I’d tell Judge James Ware to go screw himself and tell Rocky Mountain Bank to immediately mitigate the damages or face comtempt of Court.

The Bank’s libility is open for class action, and in fact, I wish I was on the list to drive their lawyers and CEO nuts.

Ed C. says:

The judge must have been a luddie

Simply deleting the message from his account would have been enough IF he hadn’t seen it, but otherwise, there’s NOTHING that Google could have done. Seriously, why would anyone but a silly luddie think that deleting the account would stop the recipient from using the information if he’d already seen it? Hell, even if the guy was another luddie that didn’t even know how to copy-paste text, he still could have taken screen shots with a Polaroid!

Anonymous Coward says:

Not the end

I suspect that the user will be able to sue, successfully, for the inconvenience.

It’d be even funnier if the spam filters got it.

Of course, that information is not only still on Google’s servers, but it’s now in Google’s indexers. Regardless of if the user can get to it.

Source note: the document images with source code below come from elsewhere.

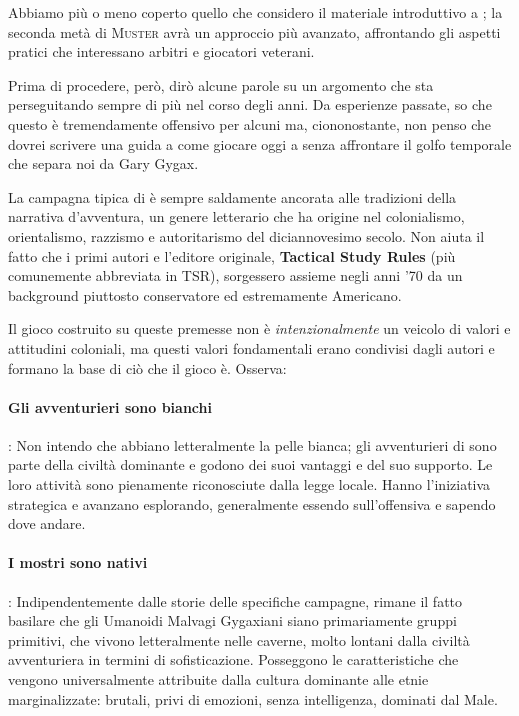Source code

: 
Abbiamo più o meno coperto quello che considero il materiale introduttivo a \dnd{}; la seconda metà di \textsc{Muster} avrà un approccio più avanzato, affrontando gli aspetti pratici che interessano arbitri e giocatori veterani.

Prima di procedere, però, dirò alcune parole su un argomento che sta perseguitando \dnd{} sempre di più nel corso degli anni. Da esperienze passate, so che questo è tremendamente offensivo per alcuni ma, ciononostante, non penso che dovrei scrivere una guida a come giocare oggi a \dnd{} senza affrontare il golfo temporale che separa noi da Gary Gygax.


La campagna tipica di \dnd{} è sempre saldamente ancorata alle tradizioni della narrativa d'avventura, un genere letterario che ha origine nel colonialismo, orientalismo, razzismo e autoritarismo del diciannovesimo secolo. Non aiuta il fatto che i primi autori e l'editore originale, \textbf{Tactical Study Rules} (più comunemente abbreviata in TSR), sorgessero assieme negli anni '70 da un background piuttosto conservatore ed estremamente Americano.

Il gioco costruito su queste premesse non è \textit{intenzionalmente} un veicolo di valori e attitudini coloniali, ma questi valori fondamentali erano condivisi dagli autori e formano la base di ciò che il gioco è. Osserva:

\paragraph{Gli avventurieri sono bianchi}: Non intendo che abbiano letteralmente la pelle bianca; gli avventurieri di \dnd{} sono parte della civiltà dominante e godono dei suoi vantaggi e del suo supporto. Le loro attività sono pienamente riconosciute dalla legge locale. Hanno l'iniziativa strategica e avanzano esplorando, generalmente essendo sull'offensiva e sapendo dove andare.

\paragraph{I mostri sono nativi}: Indipendentemente dalle storie delle specifiche campagne, rimane il fatto basilare che gli Umanoidi Malvagi Gygaxiani siano primariamente gruppi primitivi, che vivono letteralmente nelle caverne, molto lontani dalla civiltà avventuriera in termini di sofisticazione. Posseggono le caratteristiche che vengono universalmente attribuite dalla cultura dominante alle etnie marginalizzate: brutali, privi di emozioni, senza intelligenza, dominati dal Male.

Maybe the reason the account holder couldn’t be reached is that they are using it as a forwarding address, in which case, the email is now somewhere else. For instance, I have many gmail accounts I use IMAP to access. So the mail would already be on my clients.

Methinks the cat is long out of the bag.

Anonymous Coward says:

Strange world.

I think the bank reaction is fine even though it was overreacting in how it did it, but the security of their clients should be paramount to then and that is what they did or tried.

Google’s reaction is ok to, they did it by the book.

What I think it should happen now is the poor SOB should go and sue Google for damages for having his life disrupted and then Google sue the banks to get those damages back.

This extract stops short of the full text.